Ecco le sanzioni che rischiano i sindaci contro il dl Sicurezza
La rivolta dei sindaci buonisti contro il decreto Sicurezza potrebbe avere conseguenze serie per i primi cittadini stessi.
Il Viminale ha ricordato che i prefetti sono tenuti a denunciare i sindaci che non rispettano la legge e anche diversi costituzionalisti (ben al di fuori della politica) hanno bocciato l’armata di dissidenti. Cesare Mirabelli, presidente emerito della Corte Costituzionale, per esempio, ricorda: “I Comuni sono tenuti a uniformarsi alle leggi”.
Leoluca Orlando, sindaco di Palermo, è stato il primo dei disobbedienti ad annunciare con una direttiva di aver sospeso l’applicazione del decreto Immigrazione nella sua città, sollevando dubbi sulla sua costituzionalità. Orlando ha ottenuto il plauso di altri colleghi, che lo hanno seguito a ruota nella crociata contro il dl Sicurezza e contro Matteo Salvini. Le altre fasce tricolori sugli scudi sono Luigi De Magistris (Napoli), Dario Nardella (Firenze) e Federico Pizzarotti (Parma), Marco Alessandrini (Pescara) e Giuseppe Falcomatà (Reggio Calabria).
Ecco, il reato che potrebbe essere contestato loro è quello l’abuso in atti di ufficio, aggravato dal fatto che i sindaci sono anche ufficiali di governo.
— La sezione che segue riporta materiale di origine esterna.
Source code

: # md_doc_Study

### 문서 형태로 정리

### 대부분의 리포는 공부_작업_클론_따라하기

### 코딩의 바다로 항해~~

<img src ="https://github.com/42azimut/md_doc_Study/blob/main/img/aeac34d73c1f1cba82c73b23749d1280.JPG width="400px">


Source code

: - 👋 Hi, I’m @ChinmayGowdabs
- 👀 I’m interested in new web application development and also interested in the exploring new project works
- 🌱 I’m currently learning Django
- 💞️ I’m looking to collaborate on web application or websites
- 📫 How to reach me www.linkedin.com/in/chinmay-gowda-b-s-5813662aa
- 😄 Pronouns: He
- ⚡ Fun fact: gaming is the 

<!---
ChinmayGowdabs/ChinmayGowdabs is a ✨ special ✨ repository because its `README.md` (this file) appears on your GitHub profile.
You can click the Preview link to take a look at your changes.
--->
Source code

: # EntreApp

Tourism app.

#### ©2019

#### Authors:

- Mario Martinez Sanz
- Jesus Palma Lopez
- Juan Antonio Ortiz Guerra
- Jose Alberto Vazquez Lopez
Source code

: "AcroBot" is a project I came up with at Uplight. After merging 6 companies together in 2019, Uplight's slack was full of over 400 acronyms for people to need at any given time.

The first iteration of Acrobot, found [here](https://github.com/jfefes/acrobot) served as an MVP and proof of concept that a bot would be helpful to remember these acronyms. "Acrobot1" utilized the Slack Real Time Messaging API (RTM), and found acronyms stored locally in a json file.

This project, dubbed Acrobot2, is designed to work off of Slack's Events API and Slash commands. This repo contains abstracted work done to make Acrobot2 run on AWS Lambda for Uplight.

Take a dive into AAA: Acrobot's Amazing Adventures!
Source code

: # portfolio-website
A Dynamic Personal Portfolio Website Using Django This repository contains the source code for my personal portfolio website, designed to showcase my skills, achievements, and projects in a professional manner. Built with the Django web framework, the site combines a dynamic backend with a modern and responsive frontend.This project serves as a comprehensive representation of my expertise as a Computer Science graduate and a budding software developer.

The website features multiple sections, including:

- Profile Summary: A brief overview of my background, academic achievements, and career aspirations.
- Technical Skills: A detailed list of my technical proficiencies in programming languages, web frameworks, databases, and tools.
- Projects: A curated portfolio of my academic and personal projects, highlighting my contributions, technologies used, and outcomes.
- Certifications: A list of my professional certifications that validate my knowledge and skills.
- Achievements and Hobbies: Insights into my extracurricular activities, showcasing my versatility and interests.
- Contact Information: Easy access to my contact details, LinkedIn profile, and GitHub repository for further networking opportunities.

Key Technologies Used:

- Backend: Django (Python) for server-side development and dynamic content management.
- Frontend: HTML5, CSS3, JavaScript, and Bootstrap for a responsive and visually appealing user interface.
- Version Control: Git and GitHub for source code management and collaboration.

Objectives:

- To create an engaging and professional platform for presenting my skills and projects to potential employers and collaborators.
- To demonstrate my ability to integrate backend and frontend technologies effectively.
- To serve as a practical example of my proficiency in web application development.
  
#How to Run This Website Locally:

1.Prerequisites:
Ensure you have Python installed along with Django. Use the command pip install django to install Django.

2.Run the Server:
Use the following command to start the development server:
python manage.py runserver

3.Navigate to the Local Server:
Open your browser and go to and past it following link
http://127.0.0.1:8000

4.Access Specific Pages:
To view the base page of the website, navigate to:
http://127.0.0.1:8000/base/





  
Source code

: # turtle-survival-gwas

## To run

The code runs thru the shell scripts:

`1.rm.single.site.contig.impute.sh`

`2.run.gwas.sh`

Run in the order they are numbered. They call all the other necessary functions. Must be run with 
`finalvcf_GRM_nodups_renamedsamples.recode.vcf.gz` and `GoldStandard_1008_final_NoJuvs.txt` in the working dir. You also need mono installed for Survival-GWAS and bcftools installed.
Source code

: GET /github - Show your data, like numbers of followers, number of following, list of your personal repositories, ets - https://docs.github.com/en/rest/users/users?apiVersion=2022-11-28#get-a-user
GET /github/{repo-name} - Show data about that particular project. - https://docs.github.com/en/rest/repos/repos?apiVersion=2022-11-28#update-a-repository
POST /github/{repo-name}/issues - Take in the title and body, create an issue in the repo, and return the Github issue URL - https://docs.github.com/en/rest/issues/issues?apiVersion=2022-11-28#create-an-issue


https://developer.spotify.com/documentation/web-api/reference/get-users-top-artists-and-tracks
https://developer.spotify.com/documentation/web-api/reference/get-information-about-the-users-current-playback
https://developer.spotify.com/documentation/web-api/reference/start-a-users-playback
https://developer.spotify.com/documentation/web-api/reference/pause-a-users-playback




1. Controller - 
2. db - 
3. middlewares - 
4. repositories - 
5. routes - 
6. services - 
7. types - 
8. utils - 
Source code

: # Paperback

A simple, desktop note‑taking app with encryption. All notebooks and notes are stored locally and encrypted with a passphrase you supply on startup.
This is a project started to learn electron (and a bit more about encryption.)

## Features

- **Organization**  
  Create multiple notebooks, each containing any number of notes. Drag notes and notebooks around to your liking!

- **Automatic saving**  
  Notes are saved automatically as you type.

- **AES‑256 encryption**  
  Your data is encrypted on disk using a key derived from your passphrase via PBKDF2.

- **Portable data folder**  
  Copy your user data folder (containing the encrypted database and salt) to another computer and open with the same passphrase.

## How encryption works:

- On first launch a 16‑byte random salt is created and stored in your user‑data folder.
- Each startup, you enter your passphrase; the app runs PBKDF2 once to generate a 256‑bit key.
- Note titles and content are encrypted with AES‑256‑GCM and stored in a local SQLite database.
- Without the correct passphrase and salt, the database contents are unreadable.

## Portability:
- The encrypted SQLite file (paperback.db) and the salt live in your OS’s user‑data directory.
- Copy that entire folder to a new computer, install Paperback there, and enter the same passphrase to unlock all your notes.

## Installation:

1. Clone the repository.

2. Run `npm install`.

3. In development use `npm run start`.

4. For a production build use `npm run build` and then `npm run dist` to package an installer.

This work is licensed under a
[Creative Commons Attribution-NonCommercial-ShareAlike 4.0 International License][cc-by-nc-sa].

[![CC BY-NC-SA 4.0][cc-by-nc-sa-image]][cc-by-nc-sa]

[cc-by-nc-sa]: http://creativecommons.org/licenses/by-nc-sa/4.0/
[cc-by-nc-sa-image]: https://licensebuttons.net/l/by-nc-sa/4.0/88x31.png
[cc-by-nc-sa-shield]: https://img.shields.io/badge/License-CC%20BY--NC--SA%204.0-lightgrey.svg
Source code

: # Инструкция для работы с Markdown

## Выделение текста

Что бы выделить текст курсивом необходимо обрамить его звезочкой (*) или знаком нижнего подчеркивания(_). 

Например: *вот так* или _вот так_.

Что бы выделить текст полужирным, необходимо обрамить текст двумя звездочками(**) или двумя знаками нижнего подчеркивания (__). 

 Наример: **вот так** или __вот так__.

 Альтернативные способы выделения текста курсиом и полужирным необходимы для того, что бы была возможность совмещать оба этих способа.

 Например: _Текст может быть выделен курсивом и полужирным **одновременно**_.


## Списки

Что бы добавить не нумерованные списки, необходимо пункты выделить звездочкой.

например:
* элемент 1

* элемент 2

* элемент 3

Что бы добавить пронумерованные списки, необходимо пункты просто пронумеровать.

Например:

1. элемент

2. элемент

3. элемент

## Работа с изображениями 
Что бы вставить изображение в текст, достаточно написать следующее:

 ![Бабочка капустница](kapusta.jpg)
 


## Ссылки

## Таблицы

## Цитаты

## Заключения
I prefetti, inoltre, come accadeva in passato con i registri delle unioni civili, hanno la facoltà di annullare l’atto dell’ufficio comunale. E non è tutto, perché se il decreto non viene rispettato, oltre alla denuncia di abuso d’ufficio, il comune rischia anche la revoca dei finanziamenti governativi per l’accoglienza (Sprar), in nome del principio della responsabilità contabile degli enti locali.
Insomma, se la disobbedienza dovesse inasprirsi e arrivare fino in fondo, si potrebbe aprire un intricato contenzioso tra Stato e Comuni, con la possibilità che qualche giudice possa sollevare la questione di legittimità costituzionale del decreto Sicurezza stesso.